Tuesday, July 6, 2010

Using Applescript to Extract Hyperlinks from a Word document

I was working with a Word document that had a bunch of hyperlinks, and I thought that what I'd like to do is to create a table of URL's, kind of like a list of figures or list of tables. Applescript to the rescue! This script creates a new table at the insertion point that has two columns: link text and URL. It's smart enough to eliminate duplicate entries, and uses the table sort command to sort the results.
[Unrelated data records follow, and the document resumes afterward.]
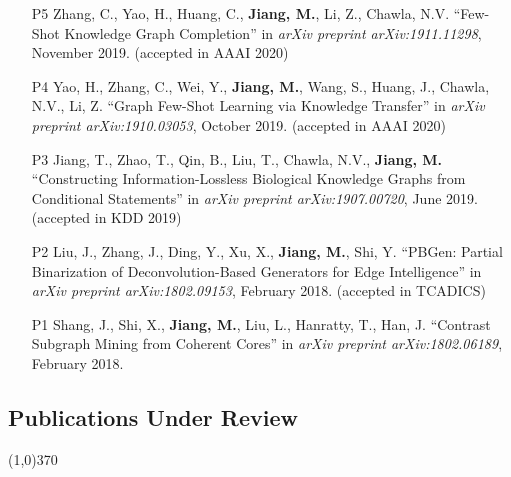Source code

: \documentclass[10pt]{article}
\newenvironment{myindentpar}[1]%
{\begin{list}{}%
         {\setlength{\leftmargin}{#1}}%
         \item[]%
}
{\end{list}}
\newcounter{list}
\begin{document}
\begin{myindentpar}{0.00cm}
\begin{enumerate}[leftmargin=.5cm]
\item[P5] Zhang, C., Yao, H., Huang, C., \textbf{Jiang, M.}, Li, Z., Chawla, N.V. ``Few-Shot Knowledge Graph Completion'' in \textit{arXiv preprint arXiv:1911.11298}, November 2019. (accepted in AAAI 2020)

\item[P4] Yao, H., Zhang, C., Wei, Y., \textbf{Jiang, M.}, Wang, S., Huang, J., Chawla, N.V., Li, Z. ``Graph Few-Shot Learning via Knowledge Transfer'' in \textit{arXiv preprint arXiv:1910.03053}, October 2019. (accepted in AAAI 2020)
		
\item[P3] Jiang, T., Zhao, T., Qin, B., Liu, T., Chawla, N.V., \textbf{Jiang, M.} ``Constructing Information-Lossless Biological Knowledge Graphs from Conditional Statements'' in \textit{arXiv preprint arXiv:1907.00720}, June 2019. (accepted in KDD 2019)
		
\item[P2] Liu, J., Zhang, J., Ding, Y., Xu, X., \textbf{Jiang, M.}, Shi, Y. ``PBGen: Partial Binarization of Deconvolution-Based Generators for Edge Intelligence'' in \textit{arXiv preprint arXiv:1802.09153}, February 2018. (accepted in TCADICS)
		
\item[P1] Shang, J., Shi, X., \textbf{Jiang, M.}, Liu, L., Hanratty, T., Han, J. ``Contrast Subgraph Mining from Coherent Cores'' in \textit{arXiv preprint arXiv:1802.06189}, February 2018.

\end{enumerate}

\end{myindentpar}

\subsection{\sc Publications Under Review}
\vspace{-0.4cm} \line(1,0){370} \vspace{-0.1cm}
\end{document}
tell application "Microsoft Word"
activate
set allTexts to {}
set allLinks to every hyperlink object of active document
set theTable to make new table at active document ¬
with properties {number of rows:1, number of columns:2}
insert text "Link" at text object of cell 1 of row 1 of theTable
insert text "URL" at text object of cell 2 of row 1 of theTable
repeat with theLink in allLinks
set theText to text to display of theLink
if allTexts does not contain theText then
make new row at end of theTable with properties ¬
{allow break across pages:false}
insert text (theText) at text object of cell 1 ¬
of last row of theTable
insert text (hyperlink address of theLink) ¬
at text object of cell 2 of last row of theTable
set allTexts to allTexts & {theText}
end if
end repeat
table sort theTable field number 1 with exclude header
end tell